#### Document images with source code:
++++
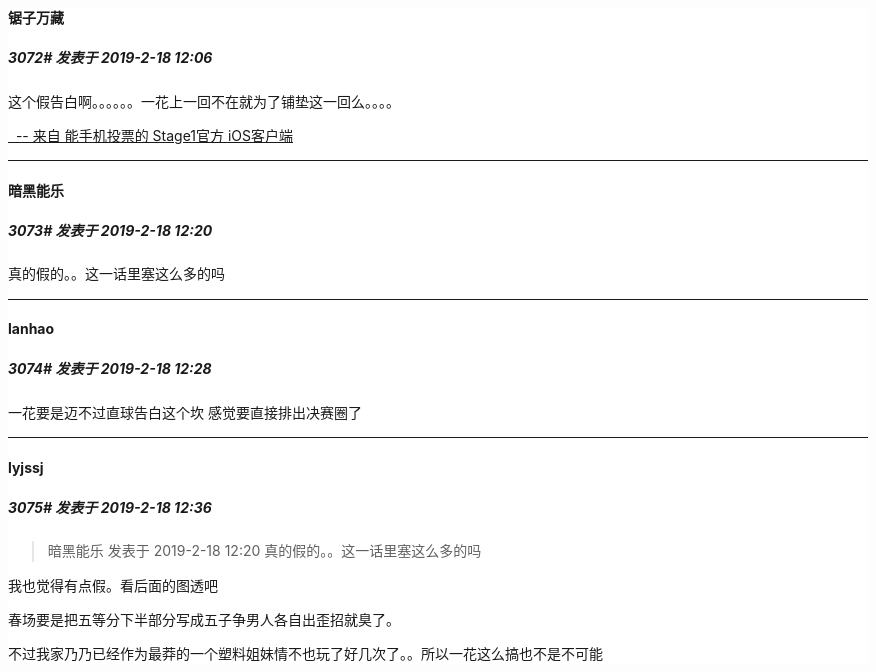 ####  锯子万藏  
##### 3072#       发表于 2019-2-18 12:06




这个假告白啊。。。。。。一花上一回不在就为了铺垫这一回么。。。。

[  -- 来自 能手机投票的 Stage1官方 iOS客户端](https://itunes.apple.com/fi/app/saraba1st/id1221237470?mt=8)







-----

####  暗黑能乐  
##### 3073#       发表于 2019-2-18 12:20




真的假的。。这一话里塞这么多的吗







-----

####  lanhao  
##### 3074#       发表于 2019-2-18 12:28




一花要是迈不过直球告白这个坎 感觉要直接排出决赛圈了







-----

####  lyjssj  
##### 3075#       发表于 2019-2-18 12:36



<blockquote>暗黑能乐 发表于 2019-2-18 12:20
真的假的。。这一话里塞这么多的吗</blockquote>
我也觉得有点假。看后面的图透吧


春场要是把五等分下半部分写成五子争男人各自出歪招就臭了。


不过我家乃乃已经作为最莽的一个塑料姐妹情不也玩了好几次了。。所以一花这么搞也不是不可能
++++
Lines from the one containing "真的假的。。这一话里塞这么多的吗</blockquote>" to the end of the data are to be printed exactly, including the first and last.

#### SOLUTION TO THIS EXERCISE:
真的假的。。这一话里塞这么多的吗</blockquote>
我也觉得有点假。看后面的图透吧


春场要是把五等分下半部分写成五子争男人各自出歪招就臭了。


不过我家乃乃已经作为最莽的一个塑料姐妹情不也玩了好几次了。。所以一花这么搞也不是不可能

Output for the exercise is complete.